Marcelo Figueras
La gente de mi generación tiende a mantener a García Márquez a prudente distancia; lo máximo que se le aproximan es en la medida que la ironía se los permite. Supongo que se debe a que lo consideran demodé, el narrador de una América Latina entre bucólica y brutal que hoy se nos antoja tan remota como la Arcadia. Sin embargo yo, que crecí creyendo que García Márquez era un gran escritor (lo oí en la sobremesa en boca de mis padres, en una época en que también se hablaba de libros durante las comidas), estoy convencido de que sigue siéndolo, y no como un artefacto de museo, sino como un artista cuyas obras nos siguen interpelando –e impulsándonos a ir más allá, a no contentarnos con nuestra mediocridad, a seguir intentándolo.
Debo este convencimiento a una razón vergonzante. La gente del diario cordobés La voz del Interior (me refiero a la Córdoba argentina) me pidió un artículo sobre García Márquez, con la excusa del cumpleaños número 80 del escritor –feliz cumpleaños, dicho sea de paso- y del inminente aniversario de Cien años de soledad. (Estamos a casi cuatro décadas de la edición original en Sudamericana, una época en que la Argentina marcaba rumbos en la industria editorial; otra de las tantas cosas que ya no son lo que eran.) Y como mi sentido del deber me condena a hacer las cosas como se debe, me obligué a releer Cien años y El otoño del patriarca. Qué libros, por Dios. ¡Siguen siendo inmensos! Aunque el mismo García Márquez prefiera El otoño, mi corazoncito sigue estando con Cien años de soledad, como cuando era chico y la novela de Macondo me abrió el panorama de lo posible. Lo que me aleja de El otoño (un poquito, nomás; sigo creyendo que es una novela magnífica) es que creo entrever al García Márquez que trabaja para el bronce, y además me pesa su evidente fascinación por las figuras del poder. A mí los hombres fuertes de Latinoamérica me tienen sin cuidado, lo que me interesa, en todo caso, es la gente que los padece. En cambio Cien años tiene el encanto del libro en que un escritor da al fin con la combinación alquímica para producir el oro, donde todo se combina como debe, tema, tono, historia, y fluye con la mayor de las naturalidades, como quien refiere lo que le ha sido revelado sin otra responsabilidad que la de ser fiel al relato.
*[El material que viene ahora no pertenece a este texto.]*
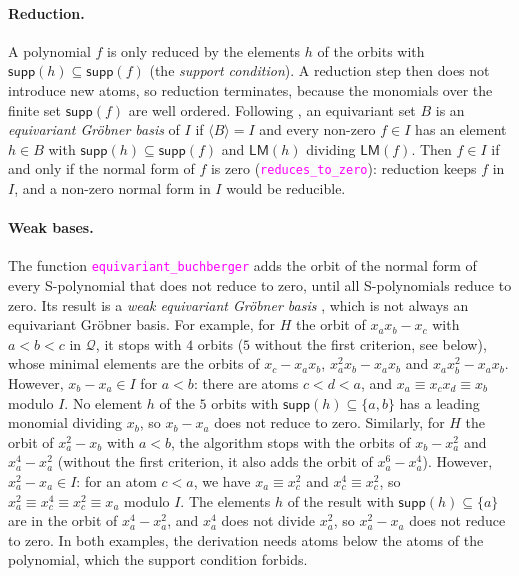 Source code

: \documentclass[12pt,a4paper,article]{memoir}
\newcommand{\dloQ}{\mathcal{Q}}
\newcommand{\idGen}[1]{\langle#1\rangle}
\newcommand{\emphdef}[1]{\emph{\textcolor{BrickRed}{#1}}}
\newcommand{\code}[1]{\texttt{\textcolor{magenta}{#1}}}
\theoremstyle{definition}
\begin{document}
\paragraph{Reduction.}
A polynomial $f$ is only reduced by the elements $h$ of the orbits with $\mathsf{supp}(h) \subseteq \mathsf{supp}(f)$
(the \emphdef{support condition}).
A reduction step then does not introduce new atoms,
so reduction terminates, because the monomials over the finite set $\mathsf{supp}(f)$ are well ordered.
Following \cite{GL25}, an equivariant set $B$ is an \emphdef{equivariant Gr\"{o}bner basis} of $I$
if $\idGen{B} = I$ and every non-zero $f \in I$ has an element $h \in B$
with $\mathsf{supp}(h) \subseteq \mathsf{supp}(f)$ and $\mathsf{LM}(h)$ dividing $\mathsf{LM}(f)$.
Then $f \in I$ if and only if the normal form of $f$ is zero (\code{reduces\_to\_zero}):
reduction keeps $f$ in $I$, and a non-zero normal form in $I$ would be reducible.

\paragraph{Weak bases.}
The function \code{equivariant\_buchberger} adds the orbit of the normal form of every S-polynomial
that does not reduce to zero, until all S-polynomials reduce to zero.
Its result is a \emphdef{weak equivariant Gr\"{o}bner basis} \cite[Lemma 24]{GL25},
which is not always an equivariant Gr\"{o}bner basis.
For example, for $H$ the orbit of $x_a x_b - x_c$ with $a < b < c$ in $\dloQ$,
it stops with $4$ orbits ($5$ without the first criterion, see below), whose minimal elements are the orbits of
$x_c - x_a x_b$, $x_a^2 x_b - x_a x_b$ and $x_a x_b^2 - x_a x_b$.
However, $x_b - x_a \in I$ for $a < b$:
there are atoms $c < d < a$, and $x_a \equiv x_c x_d \equiv x_b$ modulo $I$.
No element $h$ of the $5$ orbits with $\mathsf{supp}(h) \subseteq \{a, b\}$
has a leading monomial dividing $x_b$, so $x_b - x_a$ does not reduce to zero.
Similarly, for $H$ the orbit of $x_a^2 - x_b$ with $a < b$,
the algorithm stops with the orbits of $x_b - x_a^2$ and $x_a^4 - x_a^2$
(without the first criterion, it also adds the orbit of $x_a^6 - x_a^4$).
However, $x_a^2 - x_a \in I$:
for an atom $c < a$, we have $x_a \equiv x_c^2$ and $x_c^4 \equiv x_c^2$,
so $x_a^2 \equiv x_c^4 \equiv x_c^2 \equiv x_a$ modulo $I$.
The elements $h$ of the result with $\mathsf{supp}(h) \subseteq \{a\}$
are in the orbit of $x_a^4 - x_a^2$,
and $x_a^4$ does not divide $x_a^2$,
so $x_a^2 - x_a$ does not reduce to zero.
In both examples, the derivation needs atoms below the atoms of the polynomial,
which the support condition forbids.
\end{document}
Entre los muchos motivos por los que siento necesidad de reivindicar estos libros ante mi generación (y ante las que vienen después, que en buena medida los desconocen), señalaré tan sólo unos pocos. En primer lugar, valoro que se hagan cargo de la necesidad de contarnos. Novelas como Cien años de soledad funcionan a la vez como relato familiar, como historia alternativa de una nación y por extensión de un continente; en consecuencia, nos ofrecen un espejo deformante en el que vernos de una manera nueva, forzándonos a reconocernos –y recreándonos al hacerlo. En segundo lugar, porque prueban que contarnos a nosotros mismos no entraña la obligación de apegarnos a un realismo socialista. Como latinos, somos herederos de una tradición cuya imaginación es tan frondosa como sus selvas; por eso mismo, a la hora de ver nuestra realidad la imaginación nos resulta más útil como prisma que el mejor par de anteojos. (Yo soy de los que bufan cuando se habla de la “magia” en García Márquez, porque entiendo que cualquiera que conozca Colombia sabe que el Gabo es un realista en el mejor sentido, esto es en el mismo sentido que Fellini lo era: alguien que reproduce lo que ve ya no con la torpeza con que la realidad lo pinta, sino con el pincel preciso de la poesía.)
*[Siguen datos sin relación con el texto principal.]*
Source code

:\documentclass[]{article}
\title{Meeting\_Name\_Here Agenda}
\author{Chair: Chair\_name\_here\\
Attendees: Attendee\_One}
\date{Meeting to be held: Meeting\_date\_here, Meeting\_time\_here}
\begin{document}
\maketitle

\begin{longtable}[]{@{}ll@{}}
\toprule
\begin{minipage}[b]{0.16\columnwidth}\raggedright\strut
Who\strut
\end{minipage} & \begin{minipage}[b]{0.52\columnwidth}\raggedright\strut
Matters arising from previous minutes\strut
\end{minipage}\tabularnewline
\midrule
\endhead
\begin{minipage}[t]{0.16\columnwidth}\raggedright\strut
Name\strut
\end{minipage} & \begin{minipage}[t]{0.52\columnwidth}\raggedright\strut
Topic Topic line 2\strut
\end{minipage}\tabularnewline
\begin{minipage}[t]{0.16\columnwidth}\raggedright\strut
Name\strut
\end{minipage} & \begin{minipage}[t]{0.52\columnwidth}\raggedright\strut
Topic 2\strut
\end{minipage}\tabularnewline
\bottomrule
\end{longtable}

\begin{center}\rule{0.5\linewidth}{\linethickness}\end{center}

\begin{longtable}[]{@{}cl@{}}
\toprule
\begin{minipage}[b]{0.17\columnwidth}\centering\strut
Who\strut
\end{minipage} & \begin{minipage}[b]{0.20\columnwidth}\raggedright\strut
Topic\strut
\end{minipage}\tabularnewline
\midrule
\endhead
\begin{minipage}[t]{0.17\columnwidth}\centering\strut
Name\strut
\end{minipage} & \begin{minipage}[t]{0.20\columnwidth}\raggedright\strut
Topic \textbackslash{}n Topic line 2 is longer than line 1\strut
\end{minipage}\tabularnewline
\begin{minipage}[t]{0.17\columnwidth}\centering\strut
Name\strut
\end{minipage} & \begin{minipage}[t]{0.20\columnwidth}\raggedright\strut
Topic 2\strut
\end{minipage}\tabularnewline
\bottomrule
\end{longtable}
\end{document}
Lo otro que le admiro es la ambición. Viviendo en una tierra en que tantos escritores han sido jibarizados, aceptando el proceso de reducción con la mejor de las sonrisas, no puedo menos que sacarme el sombrero delante de un señor que se plantó como un gigante.
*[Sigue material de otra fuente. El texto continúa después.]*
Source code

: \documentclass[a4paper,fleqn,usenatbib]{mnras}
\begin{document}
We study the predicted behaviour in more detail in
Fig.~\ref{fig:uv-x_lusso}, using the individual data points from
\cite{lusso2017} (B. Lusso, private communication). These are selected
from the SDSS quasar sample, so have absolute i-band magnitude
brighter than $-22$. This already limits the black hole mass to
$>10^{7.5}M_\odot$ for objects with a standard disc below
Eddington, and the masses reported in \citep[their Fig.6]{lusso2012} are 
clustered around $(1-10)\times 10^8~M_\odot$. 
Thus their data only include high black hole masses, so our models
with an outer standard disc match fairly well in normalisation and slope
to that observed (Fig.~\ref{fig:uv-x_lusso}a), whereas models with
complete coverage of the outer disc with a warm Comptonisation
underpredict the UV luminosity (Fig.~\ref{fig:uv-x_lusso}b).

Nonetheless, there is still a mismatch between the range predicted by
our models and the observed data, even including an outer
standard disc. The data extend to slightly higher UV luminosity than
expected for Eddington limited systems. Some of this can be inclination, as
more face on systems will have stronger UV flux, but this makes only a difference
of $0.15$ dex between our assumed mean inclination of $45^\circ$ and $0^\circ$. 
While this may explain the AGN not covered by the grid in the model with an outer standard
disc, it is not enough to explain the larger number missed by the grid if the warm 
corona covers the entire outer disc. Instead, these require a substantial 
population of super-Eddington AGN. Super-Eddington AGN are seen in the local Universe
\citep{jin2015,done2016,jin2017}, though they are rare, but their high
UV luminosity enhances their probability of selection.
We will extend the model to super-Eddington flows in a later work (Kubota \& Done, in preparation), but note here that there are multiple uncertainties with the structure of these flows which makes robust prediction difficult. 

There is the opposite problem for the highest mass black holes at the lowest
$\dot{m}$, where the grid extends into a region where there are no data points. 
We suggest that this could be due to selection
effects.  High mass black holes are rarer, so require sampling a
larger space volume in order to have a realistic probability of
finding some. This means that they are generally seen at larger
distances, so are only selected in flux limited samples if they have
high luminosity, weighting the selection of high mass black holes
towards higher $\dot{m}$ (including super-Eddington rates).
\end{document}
En lo que a mí respecta, sigue allí plantado. Yo creo que García Márquez estuvo a la altura de sus circunstancias: le tocó un momento difícil en la historia de su país y de nuestra tierra, y dio testimonio con su vida y con su obra. Soy uno entre millones que a partir de la lectura de Cien años se ha sentido ciudadano de Macondo, lo cual significa partícipe de una hermandad que antes de leer esa novela no sentíamos, ni estaba allí. Por supuesto que es más fácil negar a García Márquez y someter sus obras al escarnio que aceptar que nos ha puesto el listón muy alto. En lo que a mí respecta, prefiero no dedicar más energías a negación alguna y consagrar mis pobres energías a hacer mi parte, en esta América Latina post Macondo que todavía reclama quien la escriba.